The formal historic boundaries of the combined parish of St Giles in the Fields and St George Bloomsbury include Tottenham Court Road to the west, Torrington Place to the north, the borough boundary to the south and Marchmont Street and Southampton Row to the east.
Today, the eastern boundary of Bloomsbury is sometimes taken further east on Grays Inn Road. The southern extent approximates High Holborn or the thoroughfare formed by New Oxford Street, Bloomsbury Way and Theobalds Road.
Today, Bloomsbury is often described as being located in London’s Midtown area, a term first used by the BBC in 2010.
Businesses and organisations from a broad range of sectors choose to rent office space in Bloomsbury. They can choose from a wide variety of leasehold offices in both period buildings and modern buildings that offer state-of-the-art technologies.
There is also a growing number of flexible alternatives to rented office space that cater to shorter-term commitments, with the option to extend terms and expand into larger spaces as business needs dictate.
Also known as flex spaces, these include private serviced offices, managed office suites, and co-working options. Premium workspaces offer first-class business space with five-star amenities such as lounges, coffee bars, relaxation rooms, gyms, and showers.
A significant attraction of these options is the all-inclusive pricing, which means that the one-monthly fee includes rent, utilities, cleaning, furnishings, and other items such as reception, business support, and concierge services.

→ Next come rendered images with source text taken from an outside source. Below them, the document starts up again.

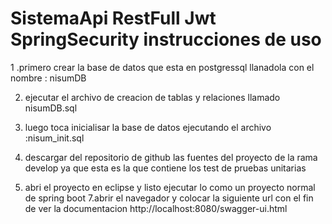 # SistemaApi RestFull Jwt SpringSecurity instrucciones de uso

1 .primero crear la base de datos que esta en postgressql llanadola con el nombre : nisumDB


2. ejecutar el archivo de creacion de tablas y relaciones  llamado nisumDB.sql

3. luego toca inicialisar la base de datos ejecutando el archivo :nisum_init.sql
4. descargar del repositorio de github las fuentes del proyecto de la rama develop ya que esta es la que contiene los test de pruebas unitarias 
6. abri el proyecto  en eclipse y listo ejecutar lo como un proyecto normal de spring boot 
   7.abrir el navegador y colocar la siguiente url con el fin de ver la documentacion
   http://localhost:8080/swagger-ui.html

Occupiers of Bloomsbury office space enjoy excellent transport links with stations such as Chancery Lane, Goodge Street, Euston, Euston Square, Holborn, Kings Cross, Tottenham Court Road, St Pancras and Waren Street, offering underground, rail and international services, all within easy walking distance.
They also enjoy a plethora of world-class amenities, including bars, cafes, restaurants, gyms and shops, hotels such as The Montague on the Gardens and The Bloomsbury Hotel, and entertainment venues such as the Shaftesbury Theatre.